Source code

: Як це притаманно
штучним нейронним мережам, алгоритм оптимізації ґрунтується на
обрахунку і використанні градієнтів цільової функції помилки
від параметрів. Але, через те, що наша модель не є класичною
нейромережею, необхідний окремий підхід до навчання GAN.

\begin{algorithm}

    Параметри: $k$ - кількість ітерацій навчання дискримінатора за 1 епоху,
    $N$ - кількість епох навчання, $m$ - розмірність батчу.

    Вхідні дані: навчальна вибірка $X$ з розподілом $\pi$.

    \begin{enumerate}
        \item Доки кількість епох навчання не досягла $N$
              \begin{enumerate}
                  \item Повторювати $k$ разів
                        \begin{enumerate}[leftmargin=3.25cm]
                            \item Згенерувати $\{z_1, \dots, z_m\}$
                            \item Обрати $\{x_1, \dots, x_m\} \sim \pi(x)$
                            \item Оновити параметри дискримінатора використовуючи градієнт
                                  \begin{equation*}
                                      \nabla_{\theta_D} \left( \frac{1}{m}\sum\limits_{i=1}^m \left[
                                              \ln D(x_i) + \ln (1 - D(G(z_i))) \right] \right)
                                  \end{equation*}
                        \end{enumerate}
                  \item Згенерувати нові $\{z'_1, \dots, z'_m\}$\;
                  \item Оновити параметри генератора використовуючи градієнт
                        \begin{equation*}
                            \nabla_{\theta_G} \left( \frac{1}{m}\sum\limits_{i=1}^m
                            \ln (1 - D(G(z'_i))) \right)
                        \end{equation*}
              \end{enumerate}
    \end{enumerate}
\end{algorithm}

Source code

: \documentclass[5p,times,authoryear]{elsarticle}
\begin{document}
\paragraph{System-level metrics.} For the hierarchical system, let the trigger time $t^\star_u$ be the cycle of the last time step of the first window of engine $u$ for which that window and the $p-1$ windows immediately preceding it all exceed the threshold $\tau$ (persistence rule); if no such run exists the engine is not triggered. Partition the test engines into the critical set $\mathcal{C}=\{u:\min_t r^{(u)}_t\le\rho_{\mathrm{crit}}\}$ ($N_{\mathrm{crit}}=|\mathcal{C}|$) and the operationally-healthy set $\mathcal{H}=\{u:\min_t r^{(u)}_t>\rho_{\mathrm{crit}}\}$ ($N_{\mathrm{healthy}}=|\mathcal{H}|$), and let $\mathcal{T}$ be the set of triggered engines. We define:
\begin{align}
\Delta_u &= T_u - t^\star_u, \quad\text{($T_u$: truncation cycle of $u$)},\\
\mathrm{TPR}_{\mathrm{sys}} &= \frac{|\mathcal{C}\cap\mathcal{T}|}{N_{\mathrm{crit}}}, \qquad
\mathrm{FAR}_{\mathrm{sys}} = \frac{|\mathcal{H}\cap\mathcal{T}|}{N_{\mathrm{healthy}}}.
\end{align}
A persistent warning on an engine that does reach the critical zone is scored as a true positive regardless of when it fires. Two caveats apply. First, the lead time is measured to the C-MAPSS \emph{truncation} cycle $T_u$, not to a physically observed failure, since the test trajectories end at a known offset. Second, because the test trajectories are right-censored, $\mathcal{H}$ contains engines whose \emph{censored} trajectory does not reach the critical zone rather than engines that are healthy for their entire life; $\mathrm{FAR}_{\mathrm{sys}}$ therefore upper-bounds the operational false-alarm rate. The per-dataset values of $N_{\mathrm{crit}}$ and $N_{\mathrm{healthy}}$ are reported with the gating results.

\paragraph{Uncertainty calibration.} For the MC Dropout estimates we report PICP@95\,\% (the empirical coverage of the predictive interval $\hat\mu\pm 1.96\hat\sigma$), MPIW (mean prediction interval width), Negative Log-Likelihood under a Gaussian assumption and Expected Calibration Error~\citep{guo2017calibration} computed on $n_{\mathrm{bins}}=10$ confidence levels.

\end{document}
◆ ◆ ◆
* _Brief_:
Each line of the data above needs to be returned exactly.

* _Task output_:
Source code

: Як це притаманно
штучним нейронним мережам, алгоритм оптимізації ґрунтується на
обрахунку і використанні градієнтів цільової функції помилки
від параметрів. Але, через те, що наша модель не є класичною
нейромережею, необхідний окремий підхід до навчання GAN.

\begin{algorithm}

    Параметри: $k$ - кількість ітерацій навчання дискримінатора за 1 епоху,
    $N$ - кількість епох навчання, $m$ - розмірність батчу.

    Вхідні дані: навчальна вибірка $X$ з розподілом $\pi$.

    \begin{enumerate}
        \item Доки кількість епох навчання не досягла $N$
              \begin{enumerate}
                  \item Повторювати $k$ разів
                        \begin{enumerate}[leftmargin=3.25cm]
                            \item Згенерувати $\{z_1, \dots, z_m\}$
                            \item Обрати $\{x_1, \dots, x_m\} \sim \pi(x)$
                            \item Оновити параметри дискримінатора використовуючи градієнт
                                  \begin{equation*}
                                      \nabla_{\theta_D} \left( \frac{1}{m}\sum\limits_{i=1}^m \left[
                                              \ln D(x_i) + \ln (1 - D(G(z_i))) \right] \right)
                                  \end{equation*}
                        \end{enumerate}
                  \item Згенерувати нові $\{z'_1, \dots, z'_m\}$\;
                  \item Оновити параметри генератора використовуючи градієнт
                        \begin{equation*}
                            \nabla_{\theta_G} \left( \frac{1}{m}\sum\limits_{i=1}^m
                            \ln (1 - D(G(z'_i))) \right)
                        \end{equation*}
              \end{enumerate}
    \end{enumerate}
\end{algorithm}

Source code

: \documentclass[5p,times,authoryear]{elsarticle}
\begin{document}
\paragraph{System-level metrics.} For the hierarchical system, let the trigger time $t^\star_u$ be the cycle of the last time step of the first window of engine $u$ for which that window and the $p-1$ windows immediately preceding it all exceed the threshold $\tau$ (persistence rule); if no such run exists the engine is not triggered. Partition the test engines into the critical set $\mathcal{C}=\{u:\min_t r^{(u)}_t\le\rho_{\mathrm{crit}}\}$ ($N_{\mathrm{crit}}=|\mathcal{C}|$) and the operationally-healthy set $\mathcal{H}=\{u:\min_t r^{(u)}_t>\rho_{\mathrm{crit}}\}$ ($N_{\mathrm{healthy}}=|\mathcal{H}|$), and let $\mathcal{T}$ be the set of triggered engines. We define:
\begin{align}
\Delta_u &= T_u - t^\star_u, \quad\text{($T_u$: truncation cycle of $u$)},\\
\mathrm{TPR}_{\mathrm{sys}} &= \frac{|\mathcal{C}\cap\mathcal{T}|}{N_{\mathrm{crit}}}, \qquad
\mathrm{FAR}_{\mathrm{sys}} = \frac{|\mathcal{H}\cap\mathcal{T}|}{N_{\mathrm{healthy}}}.
\end{align}
A persistent warning on an engine that does reach the critical zone is scored as a true positive regardless of when it fires. Two caveats apply. First, the lead time is measured to the C-MAPSS \emph{truncation} cycle $T_u$, not to a physically observed failure, since the test trajectories end at a known offset. Second, because the test trajectories are right-censored, $\mathcal{H}$ contains engines whose \emph{censored} trajectory does not reach the critical zone rather than engines that are healthy for their entire life; $\mathrm{FAR}_{\mathrm{sys}}$ therefore upper-bounds the operational false-alarm rate. The per-dataset values of $N_{\mathrm{crit}}$ and $N_{\mathrm{healthy}}$ are reported with the gating results.

\paragraph{Uncertainty calibration.} For the MC Dropout estimates we report PICP@95\,\% (the empirical coverage of the predictive interval $\hat\mu\pm 1.96\hat\sigma$), MPIW (mean prediction interval width), Negative Log-Likelihood under a Gaussian assumption and Expected Calibration Error~\citep{guo2017calibration} computed on $n_{\mathrm{bins}}=10$ confidence levels.

\end{document}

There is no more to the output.